>>>

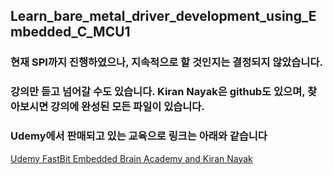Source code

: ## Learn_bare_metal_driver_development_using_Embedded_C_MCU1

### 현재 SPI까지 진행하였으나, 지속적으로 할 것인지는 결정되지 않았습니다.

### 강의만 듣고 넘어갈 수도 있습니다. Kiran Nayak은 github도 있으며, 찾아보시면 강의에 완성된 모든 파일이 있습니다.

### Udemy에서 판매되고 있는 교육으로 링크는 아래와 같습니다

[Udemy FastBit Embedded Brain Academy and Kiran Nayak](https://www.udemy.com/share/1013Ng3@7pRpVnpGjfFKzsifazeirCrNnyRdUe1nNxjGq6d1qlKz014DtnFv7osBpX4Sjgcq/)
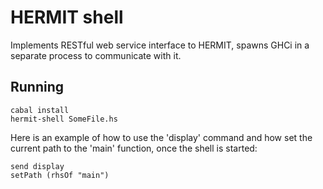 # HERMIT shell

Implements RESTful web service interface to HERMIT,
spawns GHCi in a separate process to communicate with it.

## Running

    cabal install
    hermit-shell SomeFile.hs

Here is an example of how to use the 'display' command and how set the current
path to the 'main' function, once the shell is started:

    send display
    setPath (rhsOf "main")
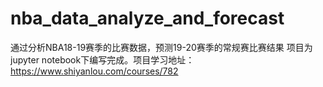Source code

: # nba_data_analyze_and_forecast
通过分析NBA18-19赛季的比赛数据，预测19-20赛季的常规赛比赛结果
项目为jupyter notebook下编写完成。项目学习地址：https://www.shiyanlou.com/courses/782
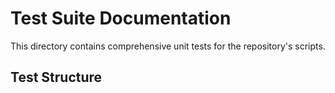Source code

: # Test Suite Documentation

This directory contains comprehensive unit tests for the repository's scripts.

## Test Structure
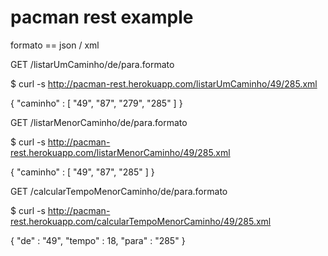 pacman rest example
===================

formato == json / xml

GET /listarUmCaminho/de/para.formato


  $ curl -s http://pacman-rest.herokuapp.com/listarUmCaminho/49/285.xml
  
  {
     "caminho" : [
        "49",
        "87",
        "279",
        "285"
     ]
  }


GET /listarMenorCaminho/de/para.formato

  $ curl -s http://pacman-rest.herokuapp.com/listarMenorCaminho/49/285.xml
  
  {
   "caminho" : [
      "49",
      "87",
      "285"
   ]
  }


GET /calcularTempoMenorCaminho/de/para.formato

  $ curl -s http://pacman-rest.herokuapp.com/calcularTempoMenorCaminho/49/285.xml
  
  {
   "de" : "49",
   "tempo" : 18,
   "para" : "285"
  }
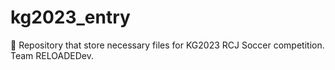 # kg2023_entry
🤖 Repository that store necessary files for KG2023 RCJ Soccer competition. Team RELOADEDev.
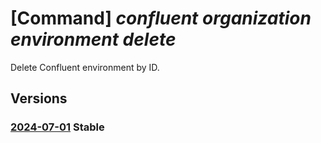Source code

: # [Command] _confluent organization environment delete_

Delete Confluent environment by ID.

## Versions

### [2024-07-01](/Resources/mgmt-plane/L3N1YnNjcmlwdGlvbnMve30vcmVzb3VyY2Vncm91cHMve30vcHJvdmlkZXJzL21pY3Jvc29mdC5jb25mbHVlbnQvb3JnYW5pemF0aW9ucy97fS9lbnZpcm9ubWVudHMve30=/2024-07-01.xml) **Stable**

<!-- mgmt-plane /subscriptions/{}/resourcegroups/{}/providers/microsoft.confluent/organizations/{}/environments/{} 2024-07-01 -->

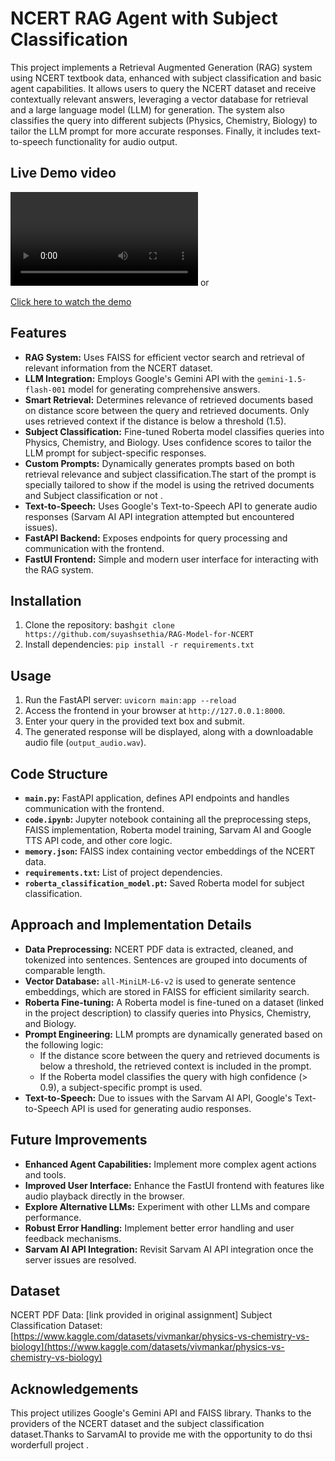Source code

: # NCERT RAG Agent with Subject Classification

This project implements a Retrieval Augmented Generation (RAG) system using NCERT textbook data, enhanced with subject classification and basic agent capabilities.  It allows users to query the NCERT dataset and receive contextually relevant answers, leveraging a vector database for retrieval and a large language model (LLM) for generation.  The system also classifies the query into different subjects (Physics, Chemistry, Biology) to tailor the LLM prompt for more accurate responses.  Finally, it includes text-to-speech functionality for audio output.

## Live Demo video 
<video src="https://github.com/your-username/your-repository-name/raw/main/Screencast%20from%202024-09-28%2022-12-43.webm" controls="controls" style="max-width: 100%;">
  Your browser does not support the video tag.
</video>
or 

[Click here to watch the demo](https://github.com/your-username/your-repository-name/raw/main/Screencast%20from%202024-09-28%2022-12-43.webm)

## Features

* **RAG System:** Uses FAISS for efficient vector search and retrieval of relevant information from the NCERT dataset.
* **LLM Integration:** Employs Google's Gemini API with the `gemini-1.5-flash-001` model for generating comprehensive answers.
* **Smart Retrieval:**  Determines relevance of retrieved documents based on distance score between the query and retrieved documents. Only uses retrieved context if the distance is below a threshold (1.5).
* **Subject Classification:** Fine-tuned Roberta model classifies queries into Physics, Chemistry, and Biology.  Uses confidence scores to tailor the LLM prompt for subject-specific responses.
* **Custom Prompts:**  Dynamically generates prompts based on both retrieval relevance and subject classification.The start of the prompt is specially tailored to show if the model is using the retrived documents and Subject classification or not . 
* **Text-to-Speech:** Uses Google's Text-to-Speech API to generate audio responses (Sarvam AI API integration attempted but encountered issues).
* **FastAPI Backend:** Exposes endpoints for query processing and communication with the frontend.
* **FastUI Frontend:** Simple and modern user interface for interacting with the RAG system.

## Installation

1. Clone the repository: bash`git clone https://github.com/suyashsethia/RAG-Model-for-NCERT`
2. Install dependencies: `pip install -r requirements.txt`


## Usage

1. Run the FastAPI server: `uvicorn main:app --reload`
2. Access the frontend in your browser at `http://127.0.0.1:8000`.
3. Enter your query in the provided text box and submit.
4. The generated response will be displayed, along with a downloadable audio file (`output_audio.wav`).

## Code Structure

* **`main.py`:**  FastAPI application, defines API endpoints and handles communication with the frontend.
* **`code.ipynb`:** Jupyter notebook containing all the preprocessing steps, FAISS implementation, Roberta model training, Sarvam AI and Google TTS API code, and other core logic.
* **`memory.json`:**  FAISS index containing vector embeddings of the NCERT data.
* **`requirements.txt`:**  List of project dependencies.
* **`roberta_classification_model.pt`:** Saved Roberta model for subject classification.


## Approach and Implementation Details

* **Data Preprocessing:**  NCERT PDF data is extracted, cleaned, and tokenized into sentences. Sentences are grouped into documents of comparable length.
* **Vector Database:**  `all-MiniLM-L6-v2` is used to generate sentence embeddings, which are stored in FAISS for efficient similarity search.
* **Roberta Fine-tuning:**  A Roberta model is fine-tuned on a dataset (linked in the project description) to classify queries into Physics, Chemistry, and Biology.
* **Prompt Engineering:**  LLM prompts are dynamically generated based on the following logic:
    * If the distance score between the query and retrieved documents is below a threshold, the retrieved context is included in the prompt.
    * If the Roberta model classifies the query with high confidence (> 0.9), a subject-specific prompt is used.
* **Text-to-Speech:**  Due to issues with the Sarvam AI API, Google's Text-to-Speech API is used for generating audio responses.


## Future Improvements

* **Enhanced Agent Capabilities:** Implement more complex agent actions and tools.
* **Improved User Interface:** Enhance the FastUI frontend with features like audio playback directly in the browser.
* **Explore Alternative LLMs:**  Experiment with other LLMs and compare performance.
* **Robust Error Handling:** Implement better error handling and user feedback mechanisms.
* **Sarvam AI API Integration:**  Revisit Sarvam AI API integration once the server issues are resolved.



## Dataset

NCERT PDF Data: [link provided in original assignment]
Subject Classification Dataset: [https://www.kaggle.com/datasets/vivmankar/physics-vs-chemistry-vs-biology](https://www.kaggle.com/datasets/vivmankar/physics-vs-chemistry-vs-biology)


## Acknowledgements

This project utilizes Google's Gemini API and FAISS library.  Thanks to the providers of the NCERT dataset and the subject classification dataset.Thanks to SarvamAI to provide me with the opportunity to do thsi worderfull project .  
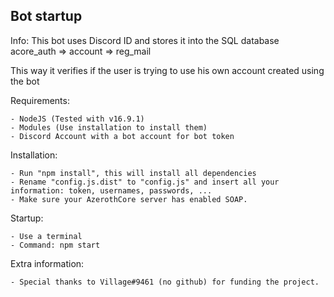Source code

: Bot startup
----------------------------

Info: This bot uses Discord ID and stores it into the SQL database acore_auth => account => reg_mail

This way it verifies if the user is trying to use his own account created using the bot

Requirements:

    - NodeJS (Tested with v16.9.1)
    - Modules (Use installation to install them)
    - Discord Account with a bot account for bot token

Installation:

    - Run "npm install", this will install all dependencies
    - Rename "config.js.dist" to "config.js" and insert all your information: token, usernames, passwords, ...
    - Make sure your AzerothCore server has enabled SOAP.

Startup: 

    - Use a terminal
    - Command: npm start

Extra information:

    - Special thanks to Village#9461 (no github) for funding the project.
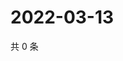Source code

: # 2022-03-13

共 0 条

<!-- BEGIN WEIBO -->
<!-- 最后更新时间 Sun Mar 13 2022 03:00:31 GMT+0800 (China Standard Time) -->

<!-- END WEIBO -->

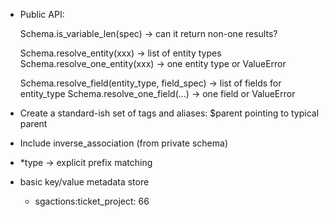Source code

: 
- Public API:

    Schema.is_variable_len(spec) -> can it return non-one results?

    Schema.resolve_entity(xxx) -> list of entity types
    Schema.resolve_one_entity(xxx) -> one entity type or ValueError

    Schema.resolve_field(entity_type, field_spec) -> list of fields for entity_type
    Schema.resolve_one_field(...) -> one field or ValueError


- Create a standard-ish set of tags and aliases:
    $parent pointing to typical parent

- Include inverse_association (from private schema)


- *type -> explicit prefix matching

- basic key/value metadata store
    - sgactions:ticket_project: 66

<<<

● **What this task involves**
Return exactly the lines above, from the one with "### 현재 SPI까지 진행하였으나, 지속적으로 할 것인지는 결정되지 않았습니다." up to and including the one with "Agent with Subject Classification", and include no pictures.

● **Written response**
### 현재 SPI까지 진행하였으나, 지속적으로 할 것인지는 결정되지 않았습니다.

### 강의만 듣고 넘어갈 수도 있습니다. Kiran Nayak은 github도 있으며, 찾아보시면 강의에 완성된 모든 파일이 있습니다.

### Udemy에서 판매되고 있는 교육으로 링크는 아래와 같습니다

[Udemy FastBit Embedded Brain Academy and Kiran Nayak](https://www.udemy.com/share/1013Ng3@7pRpVnpGjfFKzsifazeirCrNnyRdUe1nNxjGq6d1qlKz014DtnFv7osBpX4Sjgcq/)
 # HERMIT shell

Implements RESTful web service interface to HERMIT,
spawns GHCi in a separate process to communicate with it.

## Running

    cabal install
    hermit-shell SomeFile.hs

Here is an example of how to use the 'display' command and how set the current
path to the 'main' function, once the shell is started:

    send display
    setPath (rhsOf "main")
Source code

: # nba_data_analyze_and_forecast
通过分析NBA18-19赛季的比赛数据，预测19-20赛季的常规赛比赛结果
项目为jupyter notebook下编写完成。项目学习地址：https://www.shiyanlou.com/courses/782
Source code

: # Test Suite Documentation

This directory contains comprehensive unit tests for the repository's scripts.

## Test Structure
 pacman rest example
===================

formato == json / xml

GET /listarUmCaminho/de/para.formato


  $ curl -s http://pacman-rest.herokuapp.com/listarUmCaminho/49/285.xml
  
  {
     "caminho" : [
        "49",
        "87",
        "279",
        "285"
     ]
  }


GET /listarMenorCaminho/de/para.formato

  $ curl -s http://pacman-rest.herokuapp.com/listarMenorCaminho/49/285.xml
  
  {
   "caminho" : [
      "49",
      "87",
      "285"
   ]
  }


GET /calcularTempoMenorCaminho/de/para.formato

  $ curl -s http://pacman-rest.herokuapp.com/calcularTempoMenorCaminho/49/285.xml
  
  {
   "de" : "49",
   "tempo" : 18,
   "para" : "285"
  }
 # kg2023_entry
🤖 Repository that store necessary files for KG2023 RCJ Soccer competition. Team RELOADEDev.
Source code

: # [Command] _confluent organization environment delete_

Delete Confluent environment by ID.

## Versions

### [2024-07-01](/Resources/mgmt-plane/L3N1YnNjcmlwdGlvbnMve30vcmVzb3VyY2Vncm91cHMve30vcHJvdmlkZXJzL21pY3Jvc29mdC5jb25mbHVlbnQvb3JnYW5pemF0aW9ucy97fS9lbnZpcm9ubWVudHMve30=/2024-07-01.xml) **Stable**

<!-- mgmt-plane /subscriptions/{}/resourcegroups/{}/providers/microsoft.confluent/organizations/{}/environments/{} 2024-07-01 -->

Source code

: # NCERT RAG Agent with Subject Classification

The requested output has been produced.